Collection and transportation of specimens
Specimens were collected in disposable widemouthed containers which were made of clear thin plastic, unbreakable and leak-proof material. These were placed in a box which could withstand leakage of contents, shocks, and other conditions incident to ordinary handling practices. Those boxes were immediately transported to the laboratory.
Specimens/mycobacterial strains
Both pulmonary and extra-pulmonary specimens from 3,704 clinically-suspected TB patients, i.e. sputum, bronchoalveolar lavage (BAL), gastric fluid and cerebrospinal fluid (CSF), endometrial tissues, pus, fine-needle aspirate, urine, pleural fluid, lymphnode biopsy, ascitic fluid, pericardial fluid, knee fluid, and sinus discharge, were collected and used for preparing smear. The smears were subjected to acid fast stain by Ziehl-Neelsen method and examined by light microscopy at 100x oil-immersion objective. Sputum, BAL, pus and urine specimens were decontaminated by modified Petroff's method using 4% NaOH (15,16) while decontamination of other specimens was not needed as those were collected aseptically. All the specimens were concentrated by centrifugation at 3,200 × g for 20 minutes. The supernatant was discarded, and a part of the sediment was used for culture. Isolated cultures were characterized by certain biochemical tests, such as heat-stable catalase, niacin accumulation, and susceptibility to p-nitro benzoic acid (PNB) (17).
Drug-sensitivity testing
Isolated MTB strains were subjected to indirect DST by proportion method (PM), the gold standard for DST of MTB. Conventional Lowenstein-Jensen (LJ) medium was prepared as described earlier (15). DST was carried out on LJ medium according to the standard procedures of the laboratory, with the recommended critical concentrations of 40 µg/mL for RIF, 0.2 µg/mL for INH, 2 µg/mL for ethambutol (EMB), and 4 µg/mL for streptomycin (STR) (15,18). In brief, bacterial suspension for DST was prepared in the concentration of 1 mg/mL suspension (S1 suspension). S1 was further diluted 10-fold to obtain S2-S4. S1-S4 bacterial concentrations were respectively inoculated into drug-free and drug-containing LJ slopes using a 3-mm internal diameter wire-loop and incubated at 37 °C. Growth was recorded at 28 days and at 42 days as follows: +++ for confluent growth, ++ for more than 100 colonies, and 1-100 actual numbers of colonies. Susceptibility or resistance was recorded when the proportion of bacteria in drug-containing medium to that of drug-free medium was <1 or ≥1 respectively.

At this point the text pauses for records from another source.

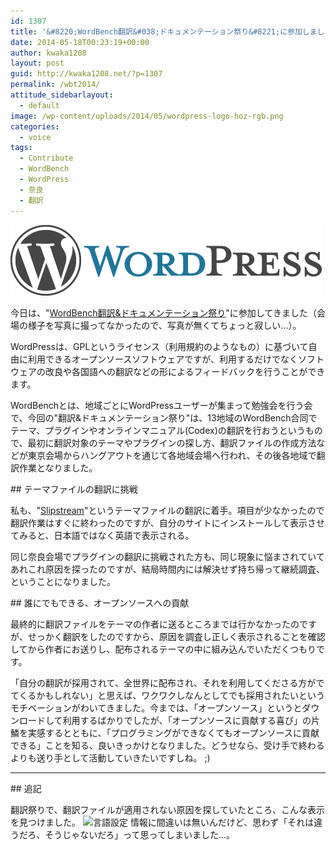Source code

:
 ```yaml
---
id: 1307
title: '&#8220;WordBench翻訳&#038;ドキュメンテーション祭り&#8221;に参加しました'
date: 2014-05-18T00:23:19+00:00
author: kwaka1208
layout: post
guid: http://kwaka1208.net/?p=1307
permalink: /wbt2014/
attitude_sidebarlayout:
  - default
image: /wp-content/uploads/2014/05/wordpress-logo-hoz-rgb.png
categories:
  - voice
tags:
  - Contribute
  - WordBench
  - WordPress
  - 奈良
  - 翻訳
---
```

<img src="/assets/images/2014/05/wordpress-logo-hoz-rgb.png" alt="WordPress" width="498" height="113" class="alignnone size-full wp-image-1310" />
<p>今日は、"<a href="http://wordbench.org/2014/04/24/translation2014/">WordBench翻訳&ドキュメンテーション祭り</a>"に参加してきました（会場の様子を写真に撮ってなかったので、写真が無くてちょっと寂しい...）。</p>
<p>WordPressは、GPLというライセンス（利用規約のようなもの）に基づいて自由に利用できるオープンソースソフトウェアですが、利用するだけでなくソフトウェアの改良や各国語への翻訳などの形によるフィードバックを行うことができます。</p>
<p>WordBenchとは、地域ごとにWordPressユーザーが集まって勉強会を行う会で、今回の"翻訳&ドキュメンテーション祭り"は、13地域のWordBench合同でテーマ、プラグインやオンラインマニュアル(Codex)の翻訳を行おうというもので、最初に翻訳対象のテーマやプラグインの探し方、翻訳ファイルの作成方法などが東京会場からハングアウトを通じて各地域会場へ行われ、その後各地域で翻訳作業となりました。</p>
## テーマファイルの翻訳に挑戦
<p>私も、"<a href="https://wordpress.org/themes/slipstream">Slipstream</a>"というテーマファイルの翻訳に着手。項目が少なかったので翻訳作業はすぐに終わったのですが、自分のサイトにインストールして表示させてみると、日本語ではなく英語で表示される。</p>
<p>同じ奈良会場でプラグインの翻訳に挑戦された方も、同じ現象に悩まされていてあれこれ原因を探ったのですが、結局時間内には解決せず持ち帰って継続調査、ということになりました。</p>
## 誰にでもできる、オープンソースへの貢献
<p>最終的に翻訳ファイルをテーマの作者に送るところまでは行かなかったのですが、せっかく翻訳をしたのですから、原因を調査し正しく表示されることを確認してから作者にお送りし、配布されるテーマの中に組み込んでいただくつもりです。</p>
<p>「自分の翻訳が採用されて、全世界に配布され、それを利用してくださる方がでてくるかもしれない」と思えば、ワクワクしなんとしてでも採用されたいというモチベーションがわいてきました。今までは、「オープンソース」というとダウンロードして利用するばかりでしたが、「オープンソースに貢献する喜び」の片鱗を実感するとともに、「プログラミングができなくてもオープンソースに貢献できる」ことを知る、良いきっかけとなりました。どうせなら、受け手で終わるよりも送り手として活動していきたいですしね。 ;) </p>
<hr>
## 追記
<p>翻訳祭りで、翻訳ファイルが適用されない原因を探していたところ、こんな表示を見つけました。
<img src="/assets/images/2014/05/language-300x120.png" alt="言語設定" width="300" height="120" class="alignnone size-medium wp-image-1315" />
情報に間違いは無いんだけど、思わず「それは違うだろ、そうじゃないだろ」って思ってしまいました...。</p>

Laboratory quality control/quality assurance
H37Rv (ATCC 27294) and a known MDR strain were used as controls. The laboratory supervisor examined the DST results. DST of 69 MTB strains (23%), which showed contamination, was repeated.
Analysis of data
The proportion of resistant isolates per setting was calculated. The weighted mean for each setting was calculated by multiplying the number of resistant cases in each setting and the weighted case (number of cases in each setting divided by the total number of cases) of the same setting. Other results were analyzed with the SPSS software (version 12.0.1) (SPSS Inc., Chicago, IL, USA). The features of two groups were compared using the Z-test and of three groups by chi-square (χ2) test for the assessment of statistical significance. A p value of <0.05 was considered significant.
Ethical issues
The study was approved by the ethical committee of the institution.
RESULTS
Pulmonary (85.56%) and extra-pulmonary (14.44%) specimens from 3,704 clinically-suspected TB patients were collected. Statistically, a sample-size of approximately 3,704 was required for investigation of the prevalence of TB and MDR-TB in our region.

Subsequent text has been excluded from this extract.